According to national property broker Redfin, nearly one-third (31.4%) of U.S. home purchases were paid for with all cash in July 2022. That's near the eight-year high reached in February and up from 27.5% a year earlier. The share of all-cash purchases jumped in early 2021 during the pandemic-driven homebuying frenzy and has remained elevated since then.
All-cash purchases are prevalent with today's affluent buyers largely because mortgage rates have doubled from a year ago, reaching 6% in mid-September. Buyers who don't use loans avoid high interest payments that exacerbate home prices, which remain near record highs even as the housing market slows.
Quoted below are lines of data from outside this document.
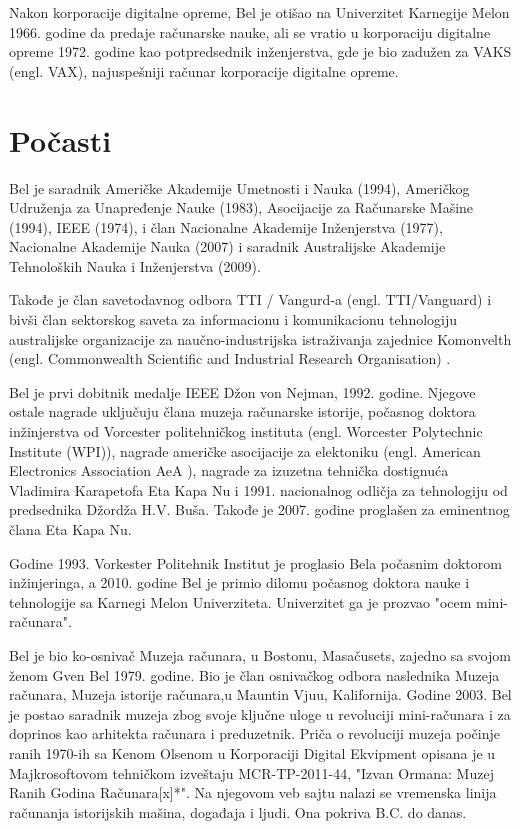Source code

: \documentclass[a4paper]{article}
\begin{document}
{Nakon korporacije digitalne opreme, Bel je otišao na Univerzitet Karnegije Melon 1966. godine da predaje \-ra\-ču\-na\-rske nauke, ali se vratio u korporaciju digitalne opreme 1972. godine kao potpredsednik inženjerstva, gde je bio zadužen za VAKS (engl. VAX), najuspešniji računar korporacije digitalne opreme.


\section{Počasti}	
\label{sec:termini_i_citiranje}

Bel je saradnik Američke Akademije Umetnosti i Nauka (1994),\cite{bel3} Američkog Udruženja za Unapređenje Nauke (1983), Asocijacije za \-Ra\-ču\-nar\-ske Mašine (1994), IEEE (1974), i član Nacionalne Akademije \-Inže\-njer\-stva (1977), Nacionalne Akademije Nauka (2007) i saradnik Australijske Akademije Tehnoloških Nauka i Inženjerstva (2009).

Takođe je član savetodavnog odbora TTI / Vangurd-a (engl. TTI/Va\-nguard) i bivši član sektorskog saveta za informacionu i komunikacionu tehnologiju australijske organizacije za naučno-industrijska istraživanja zajednice Komonvelth (engl. Commonwealth Scientific and Industrial Research Organisation) .

Bel je prvi dobitnik medalje IEEE Džon von Nejman, 1992. godine.\cite{bel4} Njegove ostale nagrade uključuju člana muzeja računarske istorije, počasnog doktora inžinjerstva od Vorcester politehničkog instituta (engl. Worcester Polytechnic Institute (WPI)), nagrade američke asocijacije za elektoniku (engl. American Electronics Association AeA ), nagrade za izuzetna tehnička dostignuća Vladimira Karapetofa Eta Kapa Nu i 1991. nacionalnog odličja za tehnologiju od predsednika Džordža H.V. Buša. \cite{bel5} Takođe je 2007. godine proglašen za eminentnog člana Eta Kapa Nu.

Godine 1993. Vorkester Politehnik Institut je proglasio Bela počasnim doktorom inžinjeringa, a 2010. godine Bel je primio dilomu počasnog doktora nauke i tehnologije sa Karnegi Melon Univerziteta. Univerzitet ga je prozvao "ocem mini-računara".

Bel je bio ko-osnivač Muzeja računara, u Bostonu, Masačusets, zajedno sa svojom ženom Gven Bel 1979. godine. Bio je član osnivačkog odbora naslednika Muzeja računara, Muzeja istorije računara,u Mauntin Vjuu, Kalifornija. Godine 2003. Bel je postao saradnik muzeja zbog svoje ključne uloge u revoluciji mini-računara i za doprinos kao arhitekta računara i preduzetnik.\cite{bel6} Priča o revoluciji muzeja počinje ranih 1970-ih sa Kenom Olsenom u Korporaciji Digital Ekvipment opisana je u Majkrosoftovom tehničkom izveštaju MCR-TP-2011-44, "Izvan Ormana: Muzej Ranih Godina Računara[x]*". \cite{bel7} Na njegovom veb sajtu \cite{bel8} nalazi se vremenska linija računanja istorijskih mašina, događaja i ljudi. Ona pokriva B.C. do danas.




}
\end{document}
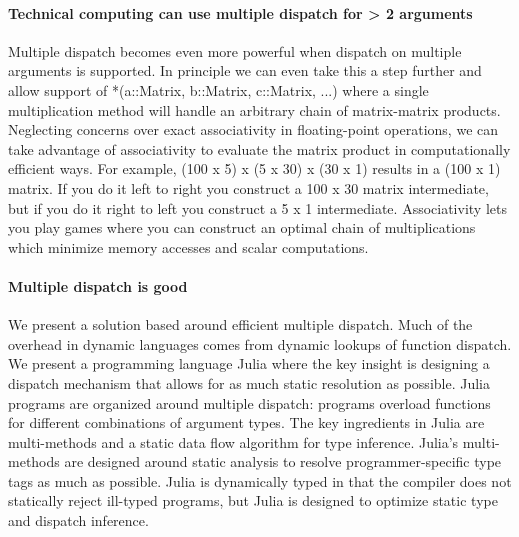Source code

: \documentclass[pldi]{sigplanconf-pldi15}
\begin{document}
\paragraph{Technical computing can use multiple dispatch for > 2 arguments}
Multiple dispatch becomes even more powerful when dispatch on multiple
arguments is supported. In principle we can even take this a step further and
allow support of *(a::Matrix, b::Matrix, c::Matrix, ...) where a single
multiplication method will handle an arbitrary chain of matrix-matrix products.
Neglecting concerns over exact associativity in floating-point operations, we
can take advantage of associativity to evaluate the matrix product in
computationally efficient ways. For example, (100 x 5) x (5 x 30) x (30 x 1)
results in a (100 x 1) matrix. If you do it left to right you construct a 100 x
30 matrix intermediate, but if you do it right to left you construct a 5 x 1
intermediate. Associativity lets you play games where you can construct an
optimal chain of multiplications which minimize memory accesses and scalar
computations.
 

\paragraph{Multiple dispatch is good}
We present a solution based around efficient multiple dispatch.  Much of the
overhead in dynamic languages comes from dynamic lookups of function dispatch.
 We present a programming language Julia where the
key insight is designing a dispatch mechanism that allows for as much static
resolution as possible.  Julia programs are organized around multiple dispatch:
programs overload functions for different combinations of argument types.  The
key ingredients in Julia are multi-methods and a static data flow algorithm for
type inference.  Julia's multi-methods are designed around static analysis to
resolve programmer-specific type tags as much as possible.  Julia is
dynamically typed in that the compiler does not statically reject ill-typed
programs, but Julia is designed to optimize static type and dispatch inference.
\end{document}

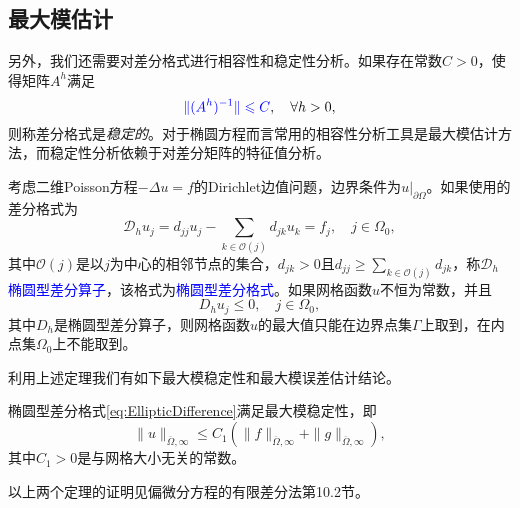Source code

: \documentclass[a4paper,10pt]{ctexart}
\begin{document}
\subsection{最大模估计}
另外，我们还需要对差分格式进行相容性和稳定性分析。如果存在常数$ C>0 $，使得矩阵$ A^h $满足
\begin{equation}
    \textcolor{blue}{\| (A^h)^{-1} \| \leqslant C},\quad \forall h>0,
\end{equation}
则称差分格式是\emph{稳定的}。对于椭圆方程而言常用的相容性分析工具是最大模估计方法，而稳定性分析依赖于对差分矩阵的特征值分析。
\begin{theorem}
    考虑二维Poisson方程$ -\Delta u = f $的Dirichlet边值问题，边界条件为$ u|_{\partial \Omega} $。如果使用的差分格式为
    \begin{equation}\label{eq:EllipticDifference}
        \mathcal{D}_h u_j = d_{jj} u_j - \sum_{k\in \mathcal{O}(j)}d_{jk}u_k = f_j,\quad j\in \Omega_0,
    \end{equation}
    其中$ \mathcal{O}(j) $是以$ j $为中心的相邻节点的集合，$ d_{jk}>0 $且$ d_{jj} \geqslant \sum_{k\in \mathcal{O}(j)}d_{jk} $，称$ \mathcal{D}_h $\textcolor{blue}{椭圆型差分算子}，该格式为\textcolor{blue}{椭圆型差分格式}。如果网格函数$ u $不恒为常数，并且
    \begin{equation}
        D_h u_j \leqslant 0,\quad j\in \Omega_0,
    \end{equation}
    其中$ D_h $是椭圆型差分算子，则网格函数$ u $的最大值只能在边界点集$ \Gamma $上取到，在内点集$ \Omega_0 $上不能取到。
\end{theorem}
利用上述定理我们有如下最大模稳定性和最大模误差估计结论。
\begin{theorem}\label{th:MaxModulusStability}
    椭圆型差分格式\eqref{eq:EllipticDifference}满足最大模稳定性，即
    \begin{equation}
        \| u \|_{\overline{\Omega},\infty} \leqslant C_1 (\| f \|_{\overline{\Omega},\infty} + \| g \|_{\overline{\Omega},\infty} ),
    \end{equation}
    其中$ C_1>0 $是与网格大小无关的常数。
\end{theorem}
以上两个定理的证明见偏微分方程的有限差分法第10.2节。
\end{document}
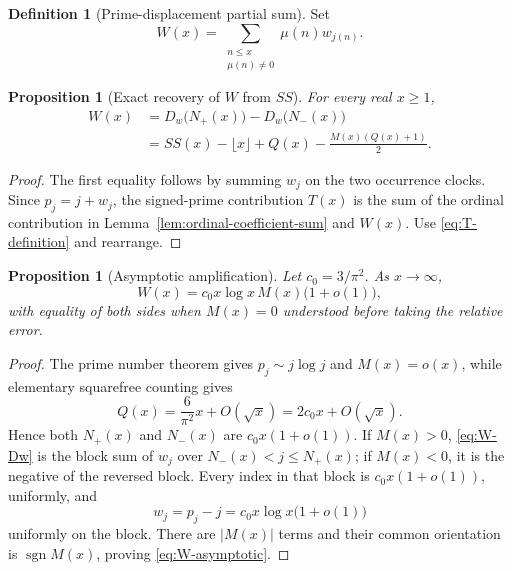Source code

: \documentclass[11pt]{amsart}
\numberwithin{equation}{section}
\theoremstyle{plain}
\newtheorem{proposition}[theorem]{Proposition}
\theoremstyle{definition}
\newtheorem{definition}[theorem]{Definition}
\theoremstyle{remark}
\newcommand{\sgn}{\operatorname{sgn}}
\begin{document}
\begin{definition}[Prime-displacement partial sum]
\label{def:W-partial-sum}
Set
\begin{equation}
W(x)=\sum_{\substack{n\le x\\ \mu(n)\ne0}}
\mu(n)w_{j(n)}.
\label{eq:W-definition}
\end{equation}
\end{definition}

\begin{proposition}[Exact recovery of $W$ from $SS$]
\label{prop:W-from-SS}
For every real $x\ge1$,
\begin{align}
W(x)&=D_w\bigl(N_+(x)\bigr)-D_w\bigl(N_-(x)\bigr)
\label{eq:W-Dw}\\
&=SS(x)-\lfloor x\rfloor+Q(x)
-\frac{M(x)(Q(x)+1)}2.
\label{eq:W-SS}
\end{align}
\end{proposition}

\begin{proof}
The first equality follows by summing $w_j$ on the two occurrence clocks.
Since $p_j=j+w_j$, the signed-prime contribution $T(x)$ is the sum of the
ordinal contribution in Lemma~\ref{lem:ordinal-coefficient-sum} and $W(x)$.
Use \eqref{eq:T-definition} and rearrange.
\end{proof}

\begin{proposition}[Asymptotic amplification]
\label{prop:W-asymptotic}
Let $c_0=3/\pi^2$.  As $x\to\infty$,
\begin{equation}
W(x)=c_0x\log x\,M(x)\bigl(1+o(1)\bigr),
\label{eq:W-asymptotic}
\end{equation}
with equality of both sides when $M(x)=0$ understood before taking the
relative error.
\end{proposition}

\begin{proof}
The prime number theorem gives $p_j\sim j\log j$ and $M(x)=o(x)$, while
elementary squarefree counting gives
\begin{equation}
Q(x)=\frac6{\pi^2}x+O(\sqrt{x})=2c_0x+O(\sqrt{x}).
\label{eq:Q-asymptotic}
\end{equation}
Hence both $N_+(x)$ and $N_-(x)$ are $c_0x(1+o(1))$.  If $M(x)>0$,
\eqref{eq:W-Dw} is the block sum of $w_j$ over
$N_-(x)<j\le N_+(x)$; if $M(x)<0$, it is the negative of the reversed
block.  Every index in that block is $c_0x(1+o(1))$, uniformly, and
\begin{equation}
w_j=p_j-j=c_0x\log x\bigl(1+o(1)\bigr)
\label{eq:w-uniform-block}
\end{equation}
uniformly on the block.  There are $|M(x)|$ terms and their common orientation
is $\sgn M(x)$, proving \eqref{eq:W-asymptotic}.
\end{proof}
\end{document}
All-cash purchases jumped in popularity last year because they allowed buyers to stand out among fierce competition: Bidding-war rates reached record highs in early 2021 due to sub-3% mortgage rates and remote work driving homebuyer demand. Remote work has also given more Americans the option to use all cash, as it allowed a record share of homebuyers to relocate, often from expensive to affordable parts of the country. U.S. home values have skyrocketed since the start of the pandemic, which means Americans who sell a home in a pricey place like San Francisco may use equity to pay cash in a more affordable area like Las Vegas.
Investors are also contributing to the all-cash boom. Real estate investors bought up a record share of the U.S. housing stock in the fourth quarter of last year, and their share has remained above pre-pandemic levels since then. About three-quarters of investor home purchases are made with cash.
All-cash purchases are most prevalent in Long Island, NY and Florida
Three of the five metro areas with the highest share of all-cash purchases are in Florida, partly because the state is home to a lot of affluent buyers. But Long Island, NY-which includes the Hamptons-is home to the highest share of cash buyers, with two-thirds (66.5%) of home purchases made in cash in July. Next come West Palm Beach (56.4%), Jacksonville (45.5%), Milwaukee (45.3%) and Fort Lauderdale (43.3%).
A trio of expensive West Coast markets have the lowest share of all-cash purchases, partly because high prices make it more challenging to pay in cash: Oakland, CA (15.1%), San Jose, CA (16%) and Seattle (16.7%). Washington, D.C. (17.5%) and Pittsburgh (17.8%) round out the bottom five.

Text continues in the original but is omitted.